7. The learned counsel for the respondent brought to our notice Surendra Nath Mittal Vs. Dayanand Swarup and Anr. AIR 1987 Allahabad 132, Chigurupalli Suryanarayana Vs. The Amadalavalasa Co-operative Agricultural Industrial Society Ltd. AIR 1975 A.P. 196 and Tarachand Hirachand Porwal Vs. Durappa Tavanappa Patravali AIR 1943 Bombay 237. All the three decisions are single Bench decisions. Suffice it to observe that the first two decisions are more or less ad hoc decisions which do not notice other decisions and the general trend of judicial opinion. The view propounded therein does not appeal to us. The Bombay decision does not lay down any general proposition of law and proceeds on its own facts.
8. A bare reading of the provision shows that the legislature have chosen to couch the language of the proviso in a mandatory form and we see no reason to interpret, construe and hold the nature of the proviso as directory. An application seeking to set aside an ex-parte decree passed by a Court of Small Causes or for a review of its judgment must be accompanied by a deposit in the court of the amount due from the applicant under the decree or in pursuance of the judgment. The provision as to deposit can be dispensed with by the court in its discretion subject to a previous application by the applicant seeking direction of the court for leave to furnish security and the nature thereof. The proviso does not provide for the extent of time by which such application for dispensation may be filed. We think that it may be filed at any time up to the time of presentation of application for setting aside ex-parte decree or for review and the Court may treat it as a previous application. The obligation of the applicant is to move a previous application for dispensation. It is then for the court to make a prompt order. The delay on the part of the court in passing an appropriate order would not be held against the applicant because none can be made to suffer for the fault of the court. (Emphasis added)
9. Thus, while interpreting Section 17 of the SCC Act, Supreme Court has specifically held that the deposit is required to be made at any time up to filing of an application to recall the final judgment. In the present case such application is filed on 07.08.2015. Thus, the amount in compliance of Section 17 was required to be deposited by 07.08.2015. Admittedly, by the said date, only Rs.30,000/- were deposited.
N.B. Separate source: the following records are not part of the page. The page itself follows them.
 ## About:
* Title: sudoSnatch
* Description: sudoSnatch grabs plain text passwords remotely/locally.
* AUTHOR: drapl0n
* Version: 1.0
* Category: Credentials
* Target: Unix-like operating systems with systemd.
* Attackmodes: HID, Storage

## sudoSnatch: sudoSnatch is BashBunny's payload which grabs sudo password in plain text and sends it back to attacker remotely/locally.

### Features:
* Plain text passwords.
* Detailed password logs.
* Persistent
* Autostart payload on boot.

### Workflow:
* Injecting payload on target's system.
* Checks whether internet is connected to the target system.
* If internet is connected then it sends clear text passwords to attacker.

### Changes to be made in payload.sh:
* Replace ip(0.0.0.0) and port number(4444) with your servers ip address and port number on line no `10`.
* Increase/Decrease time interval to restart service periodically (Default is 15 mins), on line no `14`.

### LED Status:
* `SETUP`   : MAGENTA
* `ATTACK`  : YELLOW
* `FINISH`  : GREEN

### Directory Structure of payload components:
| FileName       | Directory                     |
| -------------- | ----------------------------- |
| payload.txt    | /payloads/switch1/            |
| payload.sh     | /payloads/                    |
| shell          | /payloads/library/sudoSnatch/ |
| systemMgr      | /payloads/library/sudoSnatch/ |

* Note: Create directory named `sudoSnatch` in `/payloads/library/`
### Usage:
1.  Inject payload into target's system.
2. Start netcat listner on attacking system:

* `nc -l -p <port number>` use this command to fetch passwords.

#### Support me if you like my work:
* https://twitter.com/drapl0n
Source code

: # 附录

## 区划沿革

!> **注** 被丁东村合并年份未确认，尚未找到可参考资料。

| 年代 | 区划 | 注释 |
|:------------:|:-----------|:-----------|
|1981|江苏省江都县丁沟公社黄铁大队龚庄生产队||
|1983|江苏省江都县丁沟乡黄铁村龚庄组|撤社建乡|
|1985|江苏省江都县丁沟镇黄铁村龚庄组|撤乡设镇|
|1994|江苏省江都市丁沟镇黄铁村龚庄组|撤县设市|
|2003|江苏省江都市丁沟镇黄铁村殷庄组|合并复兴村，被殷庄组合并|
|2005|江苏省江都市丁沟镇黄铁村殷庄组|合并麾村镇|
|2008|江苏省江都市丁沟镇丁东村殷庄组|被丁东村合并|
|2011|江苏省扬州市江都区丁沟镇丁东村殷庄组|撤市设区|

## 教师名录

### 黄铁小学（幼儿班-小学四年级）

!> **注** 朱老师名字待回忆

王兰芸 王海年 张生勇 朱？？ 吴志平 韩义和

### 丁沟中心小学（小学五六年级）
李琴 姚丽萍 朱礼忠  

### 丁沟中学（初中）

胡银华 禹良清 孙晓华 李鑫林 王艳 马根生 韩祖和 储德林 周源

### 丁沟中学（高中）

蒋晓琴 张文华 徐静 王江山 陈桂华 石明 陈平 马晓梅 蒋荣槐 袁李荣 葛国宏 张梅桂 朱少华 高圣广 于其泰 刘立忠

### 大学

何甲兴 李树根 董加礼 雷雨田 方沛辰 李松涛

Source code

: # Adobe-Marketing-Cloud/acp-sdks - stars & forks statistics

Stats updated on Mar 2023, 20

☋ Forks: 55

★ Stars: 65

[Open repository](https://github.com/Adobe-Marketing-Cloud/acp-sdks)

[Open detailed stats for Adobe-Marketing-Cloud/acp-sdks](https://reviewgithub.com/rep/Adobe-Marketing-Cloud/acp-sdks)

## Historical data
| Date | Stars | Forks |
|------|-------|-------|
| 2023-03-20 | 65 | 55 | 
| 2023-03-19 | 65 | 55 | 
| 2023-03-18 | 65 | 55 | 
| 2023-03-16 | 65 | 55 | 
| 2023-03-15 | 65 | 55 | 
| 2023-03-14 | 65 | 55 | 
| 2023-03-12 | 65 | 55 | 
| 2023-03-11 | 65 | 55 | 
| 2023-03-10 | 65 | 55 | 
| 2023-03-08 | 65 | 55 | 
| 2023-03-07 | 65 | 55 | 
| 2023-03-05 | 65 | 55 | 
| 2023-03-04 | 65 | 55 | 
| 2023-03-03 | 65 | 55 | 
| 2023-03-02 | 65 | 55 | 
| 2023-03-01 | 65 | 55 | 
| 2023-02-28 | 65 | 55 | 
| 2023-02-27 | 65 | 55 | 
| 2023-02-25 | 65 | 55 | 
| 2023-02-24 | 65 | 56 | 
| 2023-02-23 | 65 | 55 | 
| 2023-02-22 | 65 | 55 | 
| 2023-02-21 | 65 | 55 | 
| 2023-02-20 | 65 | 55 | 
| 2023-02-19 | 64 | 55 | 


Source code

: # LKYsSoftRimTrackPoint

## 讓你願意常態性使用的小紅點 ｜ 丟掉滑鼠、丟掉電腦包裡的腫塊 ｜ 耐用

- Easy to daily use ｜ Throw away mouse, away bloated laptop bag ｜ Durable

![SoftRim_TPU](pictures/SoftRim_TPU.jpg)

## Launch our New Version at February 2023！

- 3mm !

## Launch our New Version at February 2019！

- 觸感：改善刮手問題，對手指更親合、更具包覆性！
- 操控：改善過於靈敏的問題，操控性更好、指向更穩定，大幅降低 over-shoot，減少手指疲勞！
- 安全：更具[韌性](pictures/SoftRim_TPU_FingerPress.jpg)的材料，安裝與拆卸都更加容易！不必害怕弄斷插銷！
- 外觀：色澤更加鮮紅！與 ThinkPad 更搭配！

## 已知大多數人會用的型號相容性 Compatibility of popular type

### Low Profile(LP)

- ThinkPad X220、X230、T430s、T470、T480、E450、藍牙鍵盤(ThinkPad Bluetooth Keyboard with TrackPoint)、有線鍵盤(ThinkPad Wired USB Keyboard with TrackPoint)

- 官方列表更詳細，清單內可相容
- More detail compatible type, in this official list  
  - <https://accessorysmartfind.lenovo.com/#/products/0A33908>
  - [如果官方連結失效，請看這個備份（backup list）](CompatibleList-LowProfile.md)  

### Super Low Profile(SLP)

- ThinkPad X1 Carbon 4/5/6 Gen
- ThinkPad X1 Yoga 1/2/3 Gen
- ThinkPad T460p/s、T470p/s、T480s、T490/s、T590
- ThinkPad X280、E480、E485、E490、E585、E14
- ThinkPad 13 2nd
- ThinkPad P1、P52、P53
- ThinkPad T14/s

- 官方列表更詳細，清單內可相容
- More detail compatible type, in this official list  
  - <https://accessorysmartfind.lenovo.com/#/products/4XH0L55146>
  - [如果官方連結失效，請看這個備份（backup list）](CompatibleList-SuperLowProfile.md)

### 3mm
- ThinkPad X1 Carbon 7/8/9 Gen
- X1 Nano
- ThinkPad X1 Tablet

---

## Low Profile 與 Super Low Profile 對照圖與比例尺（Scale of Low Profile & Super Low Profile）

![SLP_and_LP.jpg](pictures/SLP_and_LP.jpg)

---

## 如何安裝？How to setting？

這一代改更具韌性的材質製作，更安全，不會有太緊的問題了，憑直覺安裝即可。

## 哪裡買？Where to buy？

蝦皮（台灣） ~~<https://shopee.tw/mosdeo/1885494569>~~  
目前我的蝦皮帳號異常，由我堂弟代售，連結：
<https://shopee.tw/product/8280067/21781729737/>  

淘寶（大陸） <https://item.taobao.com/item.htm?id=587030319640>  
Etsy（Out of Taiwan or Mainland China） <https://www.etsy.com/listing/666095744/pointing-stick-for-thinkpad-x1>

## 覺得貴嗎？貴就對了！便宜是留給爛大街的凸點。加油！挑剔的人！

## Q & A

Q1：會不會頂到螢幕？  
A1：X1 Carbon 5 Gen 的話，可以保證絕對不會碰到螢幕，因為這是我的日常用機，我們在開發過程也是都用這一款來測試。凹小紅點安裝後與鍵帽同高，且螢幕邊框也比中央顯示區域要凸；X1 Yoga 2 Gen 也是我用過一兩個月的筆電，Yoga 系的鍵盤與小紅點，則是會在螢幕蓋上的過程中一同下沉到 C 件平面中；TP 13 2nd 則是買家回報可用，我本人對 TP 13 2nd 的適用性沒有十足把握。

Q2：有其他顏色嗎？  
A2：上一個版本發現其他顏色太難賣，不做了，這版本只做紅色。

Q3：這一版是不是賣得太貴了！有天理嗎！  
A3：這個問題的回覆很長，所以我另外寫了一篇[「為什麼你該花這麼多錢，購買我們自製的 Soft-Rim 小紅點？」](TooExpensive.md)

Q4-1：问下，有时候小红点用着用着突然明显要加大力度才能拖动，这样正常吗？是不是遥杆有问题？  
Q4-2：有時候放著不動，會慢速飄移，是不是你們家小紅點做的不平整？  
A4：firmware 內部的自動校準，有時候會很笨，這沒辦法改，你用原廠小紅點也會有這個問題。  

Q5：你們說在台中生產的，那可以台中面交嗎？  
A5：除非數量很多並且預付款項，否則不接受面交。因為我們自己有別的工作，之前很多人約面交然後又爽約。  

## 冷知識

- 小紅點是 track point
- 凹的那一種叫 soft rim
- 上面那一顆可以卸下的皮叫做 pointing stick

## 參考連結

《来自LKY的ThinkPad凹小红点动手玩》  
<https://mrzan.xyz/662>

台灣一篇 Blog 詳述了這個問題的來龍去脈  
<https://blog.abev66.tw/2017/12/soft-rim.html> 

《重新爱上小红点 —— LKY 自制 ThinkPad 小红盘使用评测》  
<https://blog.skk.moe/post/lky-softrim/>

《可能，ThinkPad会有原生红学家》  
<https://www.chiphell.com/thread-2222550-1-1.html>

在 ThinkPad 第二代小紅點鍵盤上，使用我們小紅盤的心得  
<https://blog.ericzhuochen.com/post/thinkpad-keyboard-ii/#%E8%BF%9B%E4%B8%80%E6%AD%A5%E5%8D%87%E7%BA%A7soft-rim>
The remaining amount of Rs.1,50,000/- was deposited on 04.05.2016, much later in time. There was no application filed for giving any security at any time whatsoever.
10. So far as there being any confusion with regard to ex-parte judgment dated 06.05.2015, the Court by the said ex-parte judgment had granted 'damages' against the defendant. The term 'damages' in such circumstances would include all damages as prayed for by the plaintiff. The relief clause of the plaint is every clear with regard to damages sought by the plaintiff. Therefore, I do not find any force in the submission of counsel for revisionist-defendant that there was a confusion with regard to grant of damages by the Court below. Hence, the said submission is rejected. Since there was insufficiency in compliance of Section 17, thus, the application under Order 9 Rule 13 was not maintainable. The Court below has also considered the merits of the recall application also. Though once it is found that Section 17 is not complied with, Order 9 Rule 13 CPC application need not be looked into, however, I have also considered the said findings. I also find that the revisionist-defendant failed in its duty to properly conduct the case. The defendant appeared before the Court on 16.03.2012. The suit was directed to proceed ex-parte on 03.05.2013 and it was ultimately decreed ex-parte on 06.05.2015. This Court fails to understand as to how the defendant in suit would not contact her counsel for more than two years with regard to progress made in the case and would not come to know that the case is proceeding ex-parte. The Court below, in the given facts, has rightly relied upon the judgment in case of Ramdas Vs. Ram Vriksh Pal; reported in AIR 1963 Punjab 206.
11. In view of aforesaid, there is no force in the present revision and the same is dismissed.